Dachau Der Retter

Ohne Stanislav Zámecnik hätten viele KZ-Häftlinge nicht überlebt. Jetzt bekommt er den Zivilcouragepreis der Stadt Dachau

Von Helmut Zeller

Die Stadt Dachau verleiht ihren Zivilcourage-Preis erstmals an einen ehemaligen KZ-Häftling: Der Tscheche Stanislav Zámecnik war erst 17 Jahre alt, als er von deutschen Truppen verhaftet und schließlich 1941 in das Konzentrationslager verschleppt wurde. Der Historiker Zámecnik, der in Prag lebt, hat in maßgeblicher Weise beim Aufbau der KZ-Gedenkstätte gewirkt. Im Jahr 2000 legte er die Monographie "Das war Dachau" vor. Der Preis gilt aber vor allem einem Mann, der mit beispiellosem Mut andere Häftlinge rettete. Die Nachricht von der Auszeichnung erreichte Stanislav Zámecnik am Mittwoch in einem Prager Krankenhaus.

Stanislav Zámecnik wird den mit 5000Euro dotierten Preis am 10. Dezember aus gesundheitlichen Gründen nicht selbst entgegen nehmen können. Seine Frau und weitere Familienangehörige wollen aber nach Dachau kommen. Max Mannheimer, Vizepräsident des Internationalen Dachau-Komitees (CID), hatte Zámecnik vorgeschlagen. Die Jury, bestehend aus dem Historiker Wolfgang Benz, der Historikerin und Filmemacherin Sybille Krafft und dem Dachauer Künstler und Kurator Martin Schmidl, folgte dem Vorschlag Mannheimers. Der Stadtrat stimmte am Dienstag zu.
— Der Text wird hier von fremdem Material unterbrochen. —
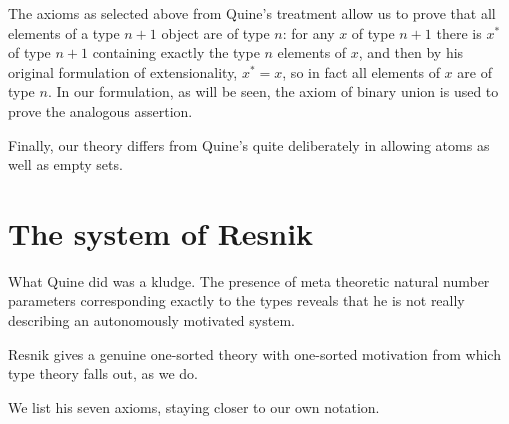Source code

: \documentclass[12pt]{article}
\begin{document}
The axioms as selected above from Quine's treatment allow us to prove that
all elements of a type $n+1$ object are of type $n$:  for any $x$ of type $n+1$ there
is $x^*$ of type $n+1$ containing exactly the type $n$ elements of $x$, and then by his original formulation of extensionality, $x^*=x$, so in fact all elements of $x$ are of type $n$.  In our formulation, as will be seen, the axiom of binary union is used to prove the analogous assertion.

Finally, our theory differs from Quine's quite deliberately in allowing atoms as well as empty sets.

\section{The system of Resnik}

What Quine did was a kludge.  The presence of meta theoretic natural number parameters corresponding exactly to the types
reveals that he is not really describing an autonomously motivated system.

Resnik gives a genuine one-sorted theory with one-sorted motivation from which type theory falls out, as we do.

We list his seven axioms, staying closer to our own notation.
\end{document}
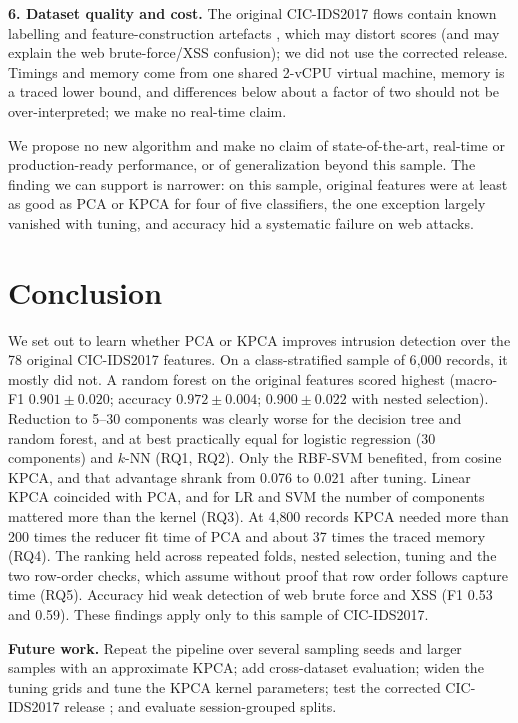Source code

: \documentclass[runningheads]{llncs}
\begin{document}
\textbf{6. Dataset quality and cost.} The original CIC-IDS2017 flows contain known labelling and feature-construction artefacts \cite{engelen2021}, which may distort scores (and may explain the web brute-force/XSS confusion); we did not use the corrected release. Timings and memory come from one shared 2-vCPU virtual machine, memory is a traced lower bound, and differences below about a factor of two should not be over-interpreted; we make no real-time claim.



We propose no new algorithm and make no claim of state-of-the-art, real-time or production-ready performance, or of generalization beyond this sample. The finding we can support is narrower: on this sample, original features were at least as good as PCA or KPCA for four of five classifiers, the one exception largely vanished with tuning, and accuracy hid a systematic failure on web attacks.

\section{Conclusion}
We set out to learn whether PCA or KPCA improves intrusion detection over the 78 original CIC-IDS2017 features. On a class-stratified sample of 6{,}000 records, it mostly did not. A random forest on the original features scored highest (macro-F1 $0.901\pm0.020$; accuracy $0.972\pm0.004$; $0.900\pm0.022$ with nested selection). Reduction to 5--30 components was clearly worse for the decision tree and random forest, and at best practically equal for logistic regression (30 components) and $k$-NN (RQ1, RQ2). Only the RBF-SVM benefited, from cosine KPCA, and that advantage shrank from 0.076 to 0.021 after tuning. Linear KPCA coincided with PCA, and for LR and SVM the number of components mattered more than the kernel (RQ3). At 4{,}800 records KPCA needed more than 200 times the reducer fit time of PCA and about 37 times the traced memory (RQ4). The ranking held across repeated folds, nested selection, tuning and the two row-order checks, which assume without proof that row order follows capture time (RQ5). Accuracy hid weak detection of web brute force and XSS (F1 0.53 and 0.59). These findings apply only to this sample of CIC-IDS2017.

\textbf{Future work.} Repeat the pipeline over several sampling seeds and larger samples with an approximate KPCA; add cross-dataset evaluation; widen the tuning grids and tune the KPCA kernel parameters; test the corrected CIC-IDS2017 release \cite{engelen2021}; and evaluate session-grouped splits.
\end{document}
Der Zivilcourage-Preis wurde von der Stadt 2005 gestiftet und wird im zweijährigen Turnus ausgelobt. Mit der Auszeichnung, sagt Oberbürgermeister Peter Bürgel (CSU), solle das Vermächtnis der KZ-Opfer und des vielfältigen Widerstandes gegen das NS-Regime lebendig erhalten werden. "Im Wissen um die Schreckensgeschichte, die mit dem Namen der Stadt Dachau verbunden wird, soll dieser Preis ein Zeichen setzen gegen das Wegsehen, das Schweigen, die Gleichgültigkeit." Geehrt werden Personen, "die sich mit Mut, Phantasie und Engagement für die Rechte von Verfolgten und diskriminierten Minderheiten eingesetzt haben".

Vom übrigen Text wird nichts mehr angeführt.